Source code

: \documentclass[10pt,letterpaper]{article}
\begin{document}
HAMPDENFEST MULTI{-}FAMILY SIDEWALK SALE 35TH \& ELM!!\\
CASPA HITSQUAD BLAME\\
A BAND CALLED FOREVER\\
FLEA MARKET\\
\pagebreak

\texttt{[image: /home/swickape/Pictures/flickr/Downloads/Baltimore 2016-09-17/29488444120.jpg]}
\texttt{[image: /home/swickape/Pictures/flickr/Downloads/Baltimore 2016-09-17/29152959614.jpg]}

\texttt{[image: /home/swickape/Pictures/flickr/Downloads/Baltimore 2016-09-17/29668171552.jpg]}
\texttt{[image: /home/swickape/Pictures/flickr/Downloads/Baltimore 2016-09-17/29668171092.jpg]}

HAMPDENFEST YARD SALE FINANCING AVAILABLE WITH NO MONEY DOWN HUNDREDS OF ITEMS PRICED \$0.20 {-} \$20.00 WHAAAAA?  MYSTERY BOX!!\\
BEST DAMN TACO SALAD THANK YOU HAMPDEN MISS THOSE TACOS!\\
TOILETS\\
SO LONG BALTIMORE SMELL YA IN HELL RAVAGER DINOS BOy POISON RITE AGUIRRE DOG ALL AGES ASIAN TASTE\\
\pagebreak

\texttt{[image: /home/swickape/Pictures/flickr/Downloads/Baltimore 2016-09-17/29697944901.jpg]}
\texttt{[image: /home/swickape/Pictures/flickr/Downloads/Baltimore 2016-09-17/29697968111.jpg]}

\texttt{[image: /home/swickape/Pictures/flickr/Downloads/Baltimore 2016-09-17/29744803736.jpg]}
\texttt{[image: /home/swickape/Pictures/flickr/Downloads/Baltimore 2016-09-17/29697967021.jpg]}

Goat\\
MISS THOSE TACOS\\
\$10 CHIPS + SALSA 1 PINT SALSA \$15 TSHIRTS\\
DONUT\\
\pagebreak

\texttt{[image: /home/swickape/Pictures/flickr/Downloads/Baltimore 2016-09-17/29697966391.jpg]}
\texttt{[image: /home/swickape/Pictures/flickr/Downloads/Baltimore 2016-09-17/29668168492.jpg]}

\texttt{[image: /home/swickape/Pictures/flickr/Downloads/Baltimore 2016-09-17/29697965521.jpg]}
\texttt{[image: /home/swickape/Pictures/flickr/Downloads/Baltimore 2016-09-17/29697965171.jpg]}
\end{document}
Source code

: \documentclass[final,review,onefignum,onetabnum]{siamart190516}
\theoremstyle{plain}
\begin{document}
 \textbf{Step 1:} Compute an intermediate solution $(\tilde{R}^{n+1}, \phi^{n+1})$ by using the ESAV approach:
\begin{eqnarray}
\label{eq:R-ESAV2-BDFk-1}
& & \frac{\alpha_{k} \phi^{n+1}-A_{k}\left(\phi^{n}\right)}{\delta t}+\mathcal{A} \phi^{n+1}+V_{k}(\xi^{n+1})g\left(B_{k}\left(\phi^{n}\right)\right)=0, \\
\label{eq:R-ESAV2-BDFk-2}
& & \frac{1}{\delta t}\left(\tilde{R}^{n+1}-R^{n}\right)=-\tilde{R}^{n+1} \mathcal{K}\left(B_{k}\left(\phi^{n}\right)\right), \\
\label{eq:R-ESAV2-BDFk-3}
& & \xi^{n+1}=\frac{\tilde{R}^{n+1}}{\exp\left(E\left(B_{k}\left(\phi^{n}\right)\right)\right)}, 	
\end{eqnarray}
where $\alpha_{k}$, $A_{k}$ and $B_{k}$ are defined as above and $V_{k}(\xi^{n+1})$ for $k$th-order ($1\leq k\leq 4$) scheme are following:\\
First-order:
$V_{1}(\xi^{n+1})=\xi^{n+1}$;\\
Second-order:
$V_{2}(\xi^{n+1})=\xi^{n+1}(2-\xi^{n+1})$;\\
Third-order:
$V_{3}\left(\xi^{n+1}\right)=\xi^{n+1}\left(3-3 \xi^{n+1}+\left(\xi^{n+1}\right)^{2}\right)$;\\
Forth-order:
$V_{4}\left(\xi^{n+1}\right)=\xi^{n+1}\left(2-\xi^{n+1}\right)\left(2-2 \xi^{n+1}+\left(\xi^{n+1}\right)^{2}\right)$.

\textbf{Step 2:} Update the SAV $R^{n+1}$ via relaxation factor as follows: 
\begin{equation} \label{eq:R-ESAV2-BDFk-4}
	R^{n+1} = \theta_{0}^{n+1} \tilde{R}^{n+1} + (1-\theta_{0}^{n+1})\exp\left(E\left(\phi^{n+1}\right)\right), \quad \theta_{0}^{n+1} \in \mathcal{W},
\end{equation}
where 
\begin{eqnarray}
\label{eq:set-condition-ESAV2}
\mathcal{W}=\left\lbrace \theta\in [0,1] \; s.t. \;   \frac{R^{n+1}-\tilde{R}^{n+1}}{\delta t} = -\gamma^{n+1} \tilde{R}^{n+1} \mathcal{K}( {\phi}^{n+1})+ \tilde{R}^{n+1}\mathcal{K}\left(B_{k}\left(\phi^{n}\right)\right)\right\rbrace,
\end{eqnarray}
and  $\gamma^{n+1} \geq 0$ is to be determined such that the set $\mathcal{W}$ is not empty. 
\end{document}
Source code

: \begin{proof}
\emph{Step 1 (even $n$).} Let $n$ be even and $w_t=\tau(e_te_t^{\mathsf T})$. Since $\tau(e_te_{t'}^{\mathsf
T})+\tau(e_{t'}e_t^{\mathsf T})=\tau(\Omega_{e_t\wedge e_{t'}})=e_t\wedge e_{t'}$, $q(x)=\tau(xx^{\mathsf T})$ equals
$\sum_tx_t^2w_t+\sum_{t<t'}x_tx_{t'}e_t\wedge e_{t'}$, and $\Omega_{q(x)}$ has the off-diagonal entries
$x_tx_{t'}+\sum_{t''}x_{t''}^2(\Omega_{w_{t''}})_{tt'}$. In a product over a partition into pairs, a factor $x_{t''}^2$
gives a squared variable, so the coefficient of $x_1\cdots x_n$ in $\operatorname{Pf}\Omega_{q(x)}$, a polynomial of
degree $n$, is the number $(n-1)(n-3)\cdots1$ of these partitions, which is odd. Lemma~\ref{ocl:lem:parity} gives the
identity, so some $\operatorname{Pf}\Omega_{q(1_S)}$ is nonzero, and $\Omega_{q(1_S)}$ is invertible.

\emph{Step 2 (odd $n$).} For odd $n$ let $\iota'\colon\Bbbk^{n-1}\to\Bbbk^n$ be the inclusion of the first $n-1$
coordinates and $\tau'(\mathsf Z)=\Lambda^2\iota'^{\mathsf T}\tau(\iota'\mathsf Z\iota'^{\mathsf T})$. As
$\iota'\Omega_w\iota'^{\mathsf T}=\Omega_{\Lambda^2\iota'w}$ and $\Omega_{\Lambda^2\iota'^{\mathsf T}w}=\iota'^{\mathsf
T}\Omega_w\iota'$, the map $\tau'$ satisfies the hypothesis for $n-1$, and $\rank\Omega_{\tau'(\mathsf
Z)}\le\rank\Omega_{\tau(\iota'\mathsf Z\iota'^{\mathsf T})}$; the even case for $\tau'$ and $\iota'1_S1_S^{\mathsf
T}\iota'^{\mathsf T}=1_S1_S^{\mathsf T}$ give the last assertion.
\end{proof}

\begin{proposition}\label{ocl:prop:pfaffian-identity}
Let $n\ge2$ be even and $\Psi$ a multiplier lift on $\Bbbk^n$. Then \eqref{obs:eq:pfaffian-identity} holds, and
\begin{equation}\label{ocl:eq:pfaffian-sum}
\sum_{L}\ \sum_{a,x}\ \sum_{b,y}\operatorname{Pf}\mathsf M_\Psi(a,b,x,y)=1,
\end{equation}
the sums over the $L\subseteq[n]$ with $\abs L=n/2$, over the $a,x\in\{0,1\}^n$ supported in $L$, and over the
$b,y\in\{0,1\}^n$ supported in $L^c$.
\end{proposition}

→ What you should do
All lines from the one containing "the sums over" down to the final line above are to be restated word for word; leave out the rest.

→ Finished task
the sums over the $L\subseteq[n]$ with $\abs L=n/2$, over the $a,x\in\{0,1\}^n$ supported in $L$, and over the
$b,y\in\{0,1\}^n$ supported in $L^c$.
\end{proposition}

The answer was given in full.